═══ Data for review ═══
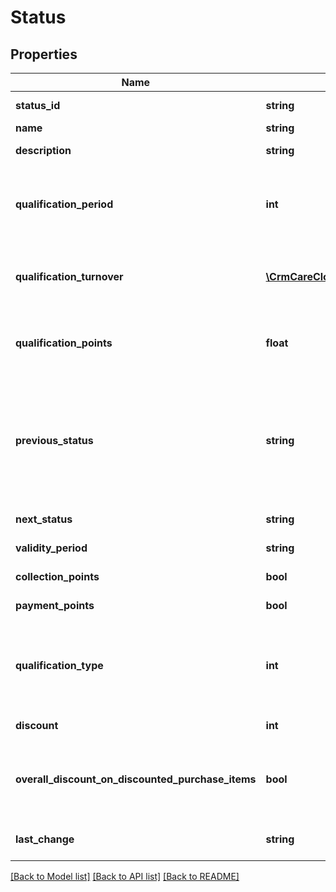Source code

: # Status

## Properties
Name | Type | Description | Notes
------------ | ------------- | ------------- | -------------
**status_id** | **string** | The unique ID of the status. | [optional] 
**name** | **string** | Name of the status. | 
**description** | **string** | Short description of the status. | 
**qualification_period** | **int** | The period of time (in months) in which it is necessary to qualify for the status based on defined conditions. | [optional] 
**qualification_turnover** | [**\CrmCareCloud\Webservice\RestApi\Client\Model\QualificationTurnover[]**](QualificationTurnover.md) | The turnover necessary to qualify for the status based on defined conditions. | [optional] 
**qualification_points** | **float** | Amount of points necessary to qualify for the status based on defined conditions. | [optional] 
**previous_status** | **string** | The previous status required to qualify for the next status based on defined conditions. The conditions are defined in parameters qualification_period and qualification_turnover. | [optional] 
**next_status** | **string** | ID of the following status. | [optional] 
**validity_period** | **string** | Definition of the status validity period. | 
**collection_points** | **bool** | Enable / disable points collection. | 
**payment_points** | **bool** | Enable / disable payment by points. | 
**qualification_type** | **int** | The status achieving principle. *(0 - after creation of the account / 1 - manually / 2 - after the defined conditions are met)* | 
**discount** | **int** | The basic loyalty discount. | 
**overall_discount_on_discounted_purchase_items** | **bool** | If true, overall discounts can be applied on already discounted purchase items in purchase checkout process. | [optional] 
**last_change** | **string** | Date and time of the last change. *(YYYY-MM-DD HH:MM:SS)* | [optional] 

[[Back to Model list]](../../README.md#documentation-for-models) [[Back to API list]](../../README.md#documentation-for-api-endpoints) [[Back to README]](../../README.md)

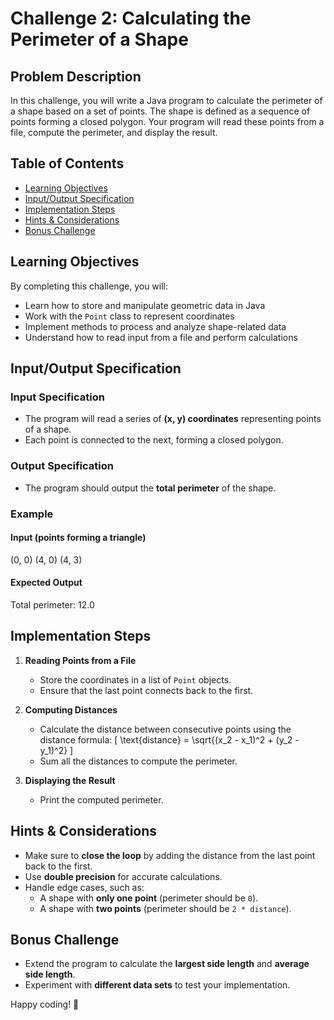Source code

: # Challenge 2: Calculating the Perimeter of a Shape

## Problem Description

In this challenge, you will write a Java program to calculate the perimeter of a shape based on a set of points. The shape is defined as a sequence of points forming a closed polygon. Your program will read these points from a file, compute the perimeter, and display the result.

## Table of Contents

- [Learning Objectives](#learning-objectives)
- [Input/Output Specification](#inputoutput-specification)
- [Implementation Steps](#implementation-steps)
- [Hints & Considerations](#hints--considerations)
- [Bonus Challenge](#bonus-challenge)

## Learning Objectives

By completing this challenge, you will:

- Learn how to store and manipulate geometric data in Java
- Work with the `Point` class to represent coordinates
- Implement methods to process and analyze shape-related data
- Understand how to read input from a file and perform calculations

## Input/Output Specification

### Input Specification

- The program will read a series of **(x, y) coordinates** representing points of a shape.
- Each point is connected to the next, forming a closed polygon.

### Output Specification

- The program should output the **total perimeter** of the shape.

### Example

#### **Input (points forming a triangle)**

(0, 0) (4, 0) (4, 3)

#### **Expected Output**

Total perimeter: 12.0

## Implementation Steps

1. **Reading Points from a File**

   - Store the coordinates in a list of `Point` objects.
   - Ensure that the last point connects back to the first.

2. **Computing Distances**

   - Calculate the distance between consecutive points using the distance formula:
     \[
     \text{distance} = \sqrt{(x_2 - x_1)^2 + (y_2 - y_1)^2}
     \]
   - Sum all the distances to compute the perimeter.

3. **Displaying the Result**
   - Print the computed perimeter.

## Hints & Considerations

- Make sure to **close the loop** by adding the distance from the last point back to the first.
- Use **double precision** for accurate calculations.
- Handle edge cases, such as:
  - A shape with **only one point** (perimeter should be `0`).
  - A shape with **two points** (perimeter should be `2 * distance`).

## Bonus Challenge

- Extend the program to calculate the **largest side length** and **average side length**.
- Experiment with **different data sets** to test your implementation.

Happy coding! 🚀
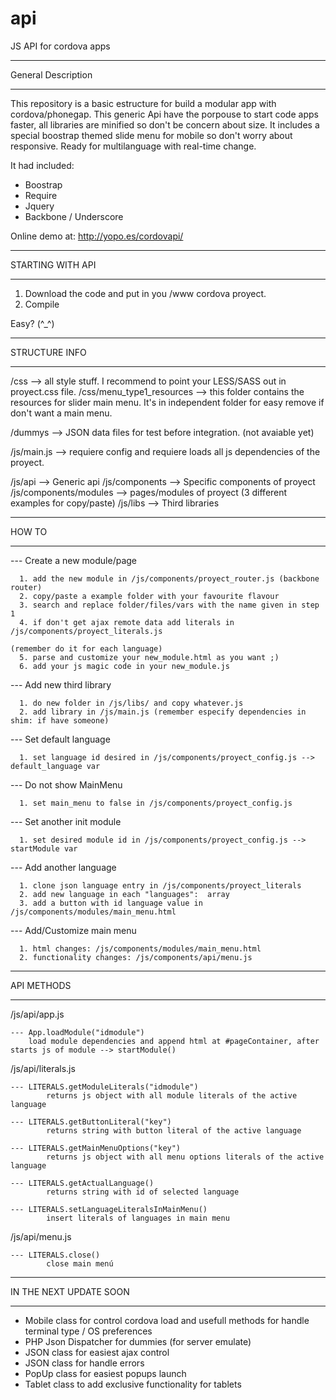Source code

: api
===

JS API for cordova apps

****************************************************************************************
  General Description
****************************************************************************************

This repository is a basic estructure for build a modular app with cordova/phonegap. 
This generic Api have the porpouse to start code apps faster, all libraries are minified so don't be concern about size.
It includes a special boostrap themed slide menu for mobile so don't worry about responsive. 
Ready for multilanguage with real-time change.

It had included:
- Boostrap
- Require
- Jquery
- Backbone / Underscore

Online demo at:
http://yopo.es/cordovapi/



****************************************************************************************
  STARTING WITH API
****************************************************************************************

1. Download the code and put in you /www cordova proyect. 
2. Compile

Easy? (^_^)




****************************************************************************************
  STRUCTURE INFO
****************************************************************************************


/css --> all style stuff. I recommend to point your LESS/SASS out in proyect.css file.
/css/menu_type1_resources --> this folder contains the resources for slider main menu. 
                              It's in independent folder for easy remove if don't want a main menu.

/dummys --> JSON data files for test before integration. (not avaiable yet)

/js/main.js --> requiere config and requiere loads all js dependencies of the proyect.

/js/api --> Generic api
/js/components --> Specific components of proyect 
/js/components/modules --> pages/modules of proyect (3 different examples for copy/paste)
/js/libs --> Third libraries




****************************************************************************************
  HOW TO
****************************************************************************************

  --- Create a new module/page
   
      1. add the new module in /js/components/proyect_router.js (backbone router)
      2. copy/paste a example folder with your favourite flavour
      3. search and replace folder/files/vars with the name given in step 1
      4. if don't get ajax remote data add literals in /js/components/proyect_literals.js 
                                                                      (remember do it for each language)
      5. parse and customize your new_module.html as you want ;)
      6. add your js magic code in your new_module.js

  --- Add new third library

      1. do new folder in /js/libs/ and copy whatever.js
      2. add library in /js/main.js (remember especify dependencies in shim: if have someone)

  --- Set default language

      1. set language id desired in /js/components/proyect_config.js --> default_language var

  --- Do not show MainMenu
   
      1. set main_menu to false in /js/components/proyect_config.js
      
  --- Set another init module 

      1. set desired module id in /js/components/proyect_config.js --> startModule var
      
  --- Add another language

      1. clone json language entry in /js/components/proyect_literals
      2. add new language in each "languages":  array
      3. add a button with id language value in /js/components/modules/main_menu.html
      
  --- Add/Customize main menu

      1. html changes: /js/components/modules/main_menu.html
      2. functionality changes: /js/components/api/menu.js






****************************************************************************************
  API METHODS
****************************************************************************************
/js/api/app.js
    
    --- App.loadModule("idmodule")
        load module dependencies and append html at #pageContainer, after starts js of module --> startModule() 

/js/api/literals.js

    --- LITERALS.getModuleLiterals("idmodule")
            returns js object with all module literals of the active language
            
    --- LITERALS.getButtonLiteral("key")
            returns string with button literal of the active language
            
    --- LITERALS.getMainMenuOptions("key")
            returns js object with all menu options literals of the active language
            
    --- LITERALS.getActualLanguage()
            returns string with id of selected language
    
    --- LITERALS.setLanguageLiteralsInMainMenu()
            insert literals of languages in main menu
        
  
/js/api/menu.js
    
    --- LITERALS.close()
            close main menú
            




****************************************************************************************
  IN THE NEXT UPDATE SOON
****************************************************************************************
- Mobile class for control cordova load and usefull methods for handle terminal type / OS preferences
- PHP Json Dispatcher for dummies (for server emulate)
- JSON class for easiest ajax control
- JSON class for handle errors
- PopUp class for easiest popups launch
- Tablet class to add exclusive functionality for tablets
═══
## Exercise
Using the listing above, pick out each line that contains the word "should", then copy it.

## Solution for this problem
- The program should output the **total perimeter** of the shape.
  - A shape with **only one point** (perimeter should be `0`).
  - A shape with **two points** (perimeter should be `2 * distance`).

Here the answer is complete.